Working data:

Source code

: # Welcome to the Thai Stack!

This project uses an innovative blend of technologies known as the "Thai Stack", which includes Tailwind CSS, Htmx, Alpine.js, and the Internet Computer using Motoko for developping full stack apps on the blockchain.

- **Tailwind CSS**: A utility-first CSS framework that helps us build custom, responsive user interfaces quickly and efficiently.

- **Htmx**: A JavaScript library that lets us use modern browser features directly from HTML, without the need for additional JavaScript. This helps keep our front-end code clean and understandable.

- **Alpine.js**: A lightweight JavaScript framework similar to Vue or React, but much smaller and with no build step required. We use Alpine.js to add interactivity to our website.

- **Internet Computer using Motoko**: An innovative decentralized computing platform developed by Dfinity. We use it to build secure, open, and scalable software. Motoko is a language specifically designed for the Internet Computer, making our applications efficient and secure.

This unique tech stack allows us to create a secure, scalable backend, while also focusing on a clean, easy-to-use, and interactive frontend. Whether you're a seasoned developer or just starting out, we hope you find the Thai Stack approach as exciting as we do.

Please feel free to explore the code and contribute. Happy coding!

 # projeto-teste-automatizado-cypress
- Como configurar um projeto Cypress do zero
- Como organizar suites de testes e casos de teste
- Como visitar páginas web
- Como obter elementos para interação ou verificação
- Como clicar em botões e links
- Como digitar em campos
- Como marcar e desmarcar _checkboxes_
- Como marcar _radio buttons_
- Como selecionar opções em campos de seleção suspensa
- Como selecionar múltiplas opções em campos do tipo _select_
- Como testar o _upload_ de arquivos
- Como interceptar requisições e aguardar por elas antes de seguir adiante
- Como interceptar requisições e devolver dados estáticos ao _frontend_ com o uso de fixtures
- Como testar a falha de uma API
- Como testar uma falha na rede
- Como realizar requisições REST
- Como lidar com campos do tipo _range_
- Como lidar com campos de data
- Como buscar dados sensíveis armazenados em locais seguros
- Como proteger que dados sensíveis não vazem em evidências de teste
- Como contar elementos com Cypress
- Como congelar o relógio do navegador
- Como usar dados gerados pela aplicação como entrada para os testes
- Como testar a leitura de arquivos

Brief: All of the entries above should be transcribed exactly, line for line.

Response box:
Source code

: # Welcome to the Thai Stack!

This project uses an innovative blend of technologies known as the "Thai Stack", which includes Tailwind CSS, Htmx, Alpine.js, and the Internet Computer using Motoko for developping full stack apps on the blockchain.

- **Tailwind CSS**: A utility-first CSS framework that helps us build custom, responsive user interfaces quickly and efficiently.

- **Htmx**: A JavaScript library that lets us use modern browser features directly from HTML, without the need for additional JavaScript. This helps keep our front-end code clean and understandable.

- **Alpine.js**: A lightweight JavaScript framework similar to Vue or React, but much smaller and with no build step required. We use Alpine.js to add interactivity to our website.

- **Internet Computer using Motoko**: An innovative decentralized computing platform developed by Dfinity. We use it to build secure, open, and scalable software. Motoko is a language specifically designed for the Internet Computer, making our applications efficient and secure.

This unique tech stack allows us to create a secure, scalable backend, while also focusing on a clean, easy-to-use, and interactive frontend. Whether you're a seasoned developer or just starting out, we hope you find the Thai Stack approach as exciting as we do.

Please feel free to explore the code and contribute. Happy coding!

 # projeto-teste-automatizado-cypress
- Como configurar um projeto Cypress do zero
- Como organizar suites de testes e casos de teste
- Como visitar páginas web
- Como obter elementos para interação ou verificação
- Como clicar em botões e links
- Como digitar em campos
- Como marcar e desmarcar _checkboxes_
- Como marcar _radio buttons_
- Como selecionar opções em campos de seleção suspensa
- Como selecionar múltiplas opções em campos do tipo _select_
- Como testar o _upload_ de arquivos
- Como interceptar requisições e aguardar por elas antes de seguir adiante
- Como interceptar requisições e devolver dados estáticos ao _frontend_ com o uso de fixtures
- Como testar a falha de uma API
- Como testar uma falha na rede
- Como realizar requisições REST
- Como lidar com campos do tipo _range_
- Como lidar com campos de data
- Como buscar dados sensíveis armazenados em locais seguros
- Como proteger que dados sensíveis não vazem em evidências de teste
- Como contar elementos com Cypress
- Como congelar o relógio do navegador
- Como usar dados gerados pela aplicação como entrada para os testes
- Como testar a leitura de arquivos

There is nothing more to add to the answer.